# [ACTION ITEM]
Report the number of lines in the records below that hold "your", and leave out everything else.

*** DATASET EXCERPTS Section Begins ***

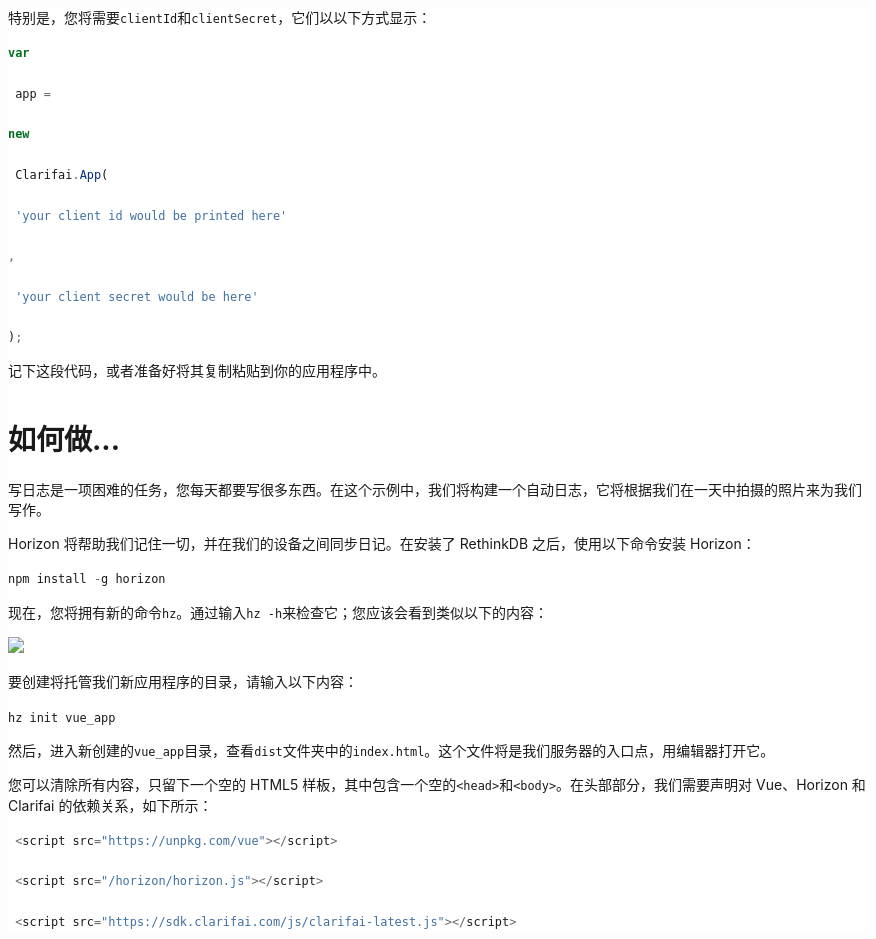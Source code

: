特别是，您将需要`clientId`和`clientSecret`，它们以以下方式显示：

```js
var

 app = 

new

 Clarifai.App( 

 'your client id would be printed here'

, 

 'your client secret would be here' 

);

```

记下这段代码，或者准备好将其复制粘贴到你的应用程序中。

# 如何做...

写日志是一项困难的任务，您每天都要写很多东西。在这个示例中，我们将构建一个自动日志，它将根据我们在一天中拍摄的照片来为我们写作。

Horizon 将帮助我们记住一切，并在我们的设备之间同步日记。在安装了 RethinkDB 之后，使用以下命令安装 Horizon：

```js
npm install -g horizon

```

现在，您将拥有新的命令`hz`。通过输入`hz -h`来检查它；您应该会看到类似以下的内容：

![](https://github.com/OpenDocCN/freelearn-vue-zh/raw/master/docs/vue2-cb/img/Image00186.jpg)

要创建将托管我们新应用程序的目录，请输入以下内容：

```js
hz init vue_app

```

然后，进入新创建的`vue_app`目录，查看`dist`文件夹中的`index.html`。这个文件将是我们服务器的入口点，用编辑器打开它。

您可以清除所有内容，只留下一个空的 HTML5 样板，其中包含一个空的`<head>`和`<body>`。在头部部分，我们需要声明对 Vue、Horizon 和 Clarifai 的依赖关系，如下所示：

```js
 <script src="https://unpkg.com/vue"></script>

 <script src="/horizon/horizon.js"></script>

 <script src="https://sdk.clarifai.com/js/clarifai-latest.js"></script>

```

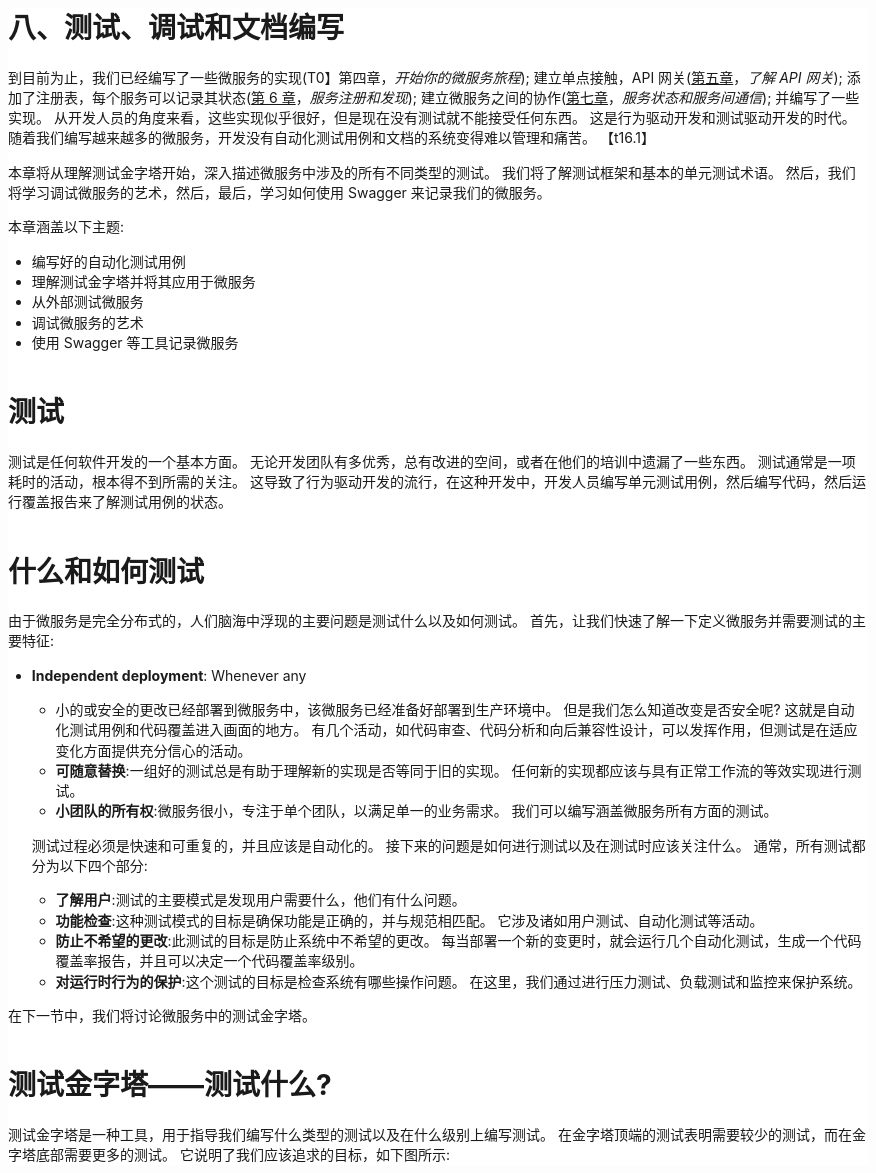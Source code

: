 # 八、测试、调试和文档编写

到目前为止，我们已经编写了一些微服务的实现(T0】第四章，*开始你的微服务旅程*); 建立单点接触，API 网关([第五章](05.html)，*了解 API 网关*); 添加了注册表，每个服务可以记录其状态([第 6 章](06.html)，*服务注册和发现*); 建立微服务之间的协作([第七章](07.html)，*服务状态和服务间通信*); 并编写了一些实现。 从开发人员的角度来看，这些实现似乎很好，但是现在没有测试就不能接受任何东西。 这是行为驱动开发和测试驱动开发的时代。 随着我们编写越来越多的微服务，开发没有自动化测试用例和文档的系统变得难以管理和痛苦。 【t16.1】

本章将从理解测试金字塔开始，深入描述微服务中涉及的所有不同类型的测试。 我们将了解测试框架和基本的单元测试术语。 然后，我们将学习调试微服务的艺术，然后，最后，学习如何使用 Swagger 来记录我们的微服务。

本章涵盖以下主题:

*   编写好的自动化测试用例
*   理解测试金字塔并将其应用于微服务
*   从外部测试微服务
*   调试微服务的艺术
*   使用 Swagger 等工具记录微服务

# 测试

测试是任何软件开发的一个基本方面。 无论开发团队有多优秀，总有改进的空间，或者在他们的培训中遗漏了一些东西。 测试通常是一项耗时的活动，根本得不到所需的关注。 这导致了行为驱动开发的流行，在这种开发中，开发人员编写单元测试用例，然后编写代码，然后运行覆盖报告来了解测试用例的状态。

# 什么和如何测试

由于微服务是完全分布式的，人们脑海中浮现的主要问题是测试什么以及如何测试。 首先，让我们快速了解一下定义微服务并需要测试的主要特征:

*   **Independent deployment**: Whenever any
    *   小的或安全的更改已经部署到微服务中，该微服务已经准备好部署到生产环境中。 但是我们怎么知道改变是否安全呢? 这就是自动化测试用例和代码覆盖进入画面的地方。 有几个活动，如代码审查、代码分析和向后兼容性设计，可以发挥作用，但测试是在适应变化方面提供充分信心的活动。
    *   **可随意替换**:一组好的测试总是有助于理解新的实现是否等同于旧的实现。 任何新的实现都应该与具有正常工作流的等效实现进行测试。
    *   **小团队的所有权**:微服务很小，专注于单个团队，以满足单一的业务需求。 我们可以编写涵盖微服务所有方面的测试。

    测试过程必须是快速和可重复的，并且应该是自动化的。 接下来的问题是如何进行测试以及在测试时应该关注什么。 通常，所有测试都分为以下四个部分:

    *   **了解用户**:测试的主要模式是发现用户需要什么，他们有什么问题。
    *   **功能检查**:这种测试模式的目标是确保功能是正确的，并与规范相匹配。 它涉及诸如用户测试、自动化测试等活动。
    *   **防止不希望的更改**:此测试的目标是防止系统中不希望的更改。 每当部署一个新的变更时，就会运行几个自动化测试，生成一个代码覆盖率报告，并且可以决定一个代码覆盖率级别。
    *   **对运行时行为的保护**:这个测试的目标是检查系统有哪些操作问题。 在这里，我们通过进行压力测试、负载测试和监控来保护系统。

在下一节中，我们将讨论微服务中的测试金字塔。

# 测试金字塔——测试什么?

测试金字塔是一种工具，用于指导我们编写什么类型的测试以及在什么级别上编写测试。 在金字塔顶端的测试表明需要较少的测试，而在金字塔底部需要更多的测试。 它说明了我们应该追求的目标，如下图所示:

*** DATASET EXCERPTS Section Ends ***

# [SOLUTION]
2